#### Aim of the task:
Count how many lines of the listing contain "fetch", then give that number and nothing more.

#### The data:
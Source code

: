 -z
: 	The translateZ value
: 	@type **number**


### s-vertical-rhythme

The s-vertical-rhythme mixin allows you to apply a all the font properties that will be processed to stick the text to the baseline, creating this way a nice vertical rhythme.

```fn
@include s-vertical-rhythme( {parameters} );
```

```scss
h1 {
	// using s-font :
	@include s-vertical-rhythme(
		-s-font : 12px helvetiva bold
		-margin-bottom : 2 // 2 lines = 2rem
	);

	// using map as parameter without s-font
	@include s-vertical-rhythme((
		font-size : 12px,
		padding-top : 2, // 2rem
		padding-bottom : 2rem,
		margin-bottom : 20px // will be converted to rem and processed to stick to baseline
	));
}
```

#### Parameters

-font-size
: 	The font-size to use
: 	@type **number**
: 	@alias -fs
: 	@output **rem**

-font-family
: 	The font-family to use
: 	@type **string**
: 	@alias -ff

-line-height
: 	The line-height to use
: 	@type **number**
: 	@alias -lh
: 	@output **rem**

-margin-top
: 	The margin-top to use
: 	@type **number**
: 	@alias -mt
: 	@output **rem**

--

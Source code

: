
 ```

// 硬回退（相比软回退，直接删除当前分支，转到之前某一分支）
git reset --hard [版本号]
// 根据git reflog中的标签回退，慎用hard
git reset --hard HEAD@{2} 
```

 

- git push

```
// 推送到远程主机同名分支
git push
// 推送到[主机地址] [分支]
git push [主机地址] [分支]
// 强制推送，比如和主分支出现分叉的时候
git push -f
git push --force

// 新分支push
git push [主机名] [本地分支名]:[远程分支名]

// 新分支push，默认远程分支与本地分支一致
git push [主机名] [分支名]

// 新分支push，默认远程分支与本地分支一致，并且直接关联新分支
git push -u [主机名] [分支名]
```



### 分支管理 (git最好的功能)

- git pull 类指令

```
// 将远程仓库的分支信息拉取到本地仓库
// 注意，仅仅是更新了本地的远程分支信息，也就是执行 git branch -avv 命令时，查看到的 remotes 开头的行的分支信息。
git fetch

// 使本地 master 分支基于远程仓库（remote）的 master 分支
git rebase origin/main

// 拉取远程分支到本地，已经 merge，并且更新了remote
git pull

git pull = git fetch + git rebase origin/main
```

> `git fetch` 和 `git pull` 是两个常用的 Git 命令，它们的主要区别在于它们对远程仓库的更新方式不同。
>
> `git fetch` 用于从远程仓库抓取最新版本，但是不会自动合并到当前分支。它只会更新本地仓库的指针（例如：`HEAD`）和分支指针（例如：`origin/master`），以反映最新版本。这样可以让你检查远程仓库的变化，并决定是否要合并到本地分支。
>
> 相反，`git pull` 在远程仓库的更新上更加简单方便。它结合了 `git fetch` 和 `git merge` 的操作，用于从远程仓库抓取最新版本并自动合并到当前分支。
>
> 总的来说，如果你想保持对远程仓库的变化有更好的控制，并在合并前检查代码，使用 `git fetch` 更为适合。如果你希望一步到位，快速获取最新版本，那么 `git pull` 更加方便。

#### Final answer:
6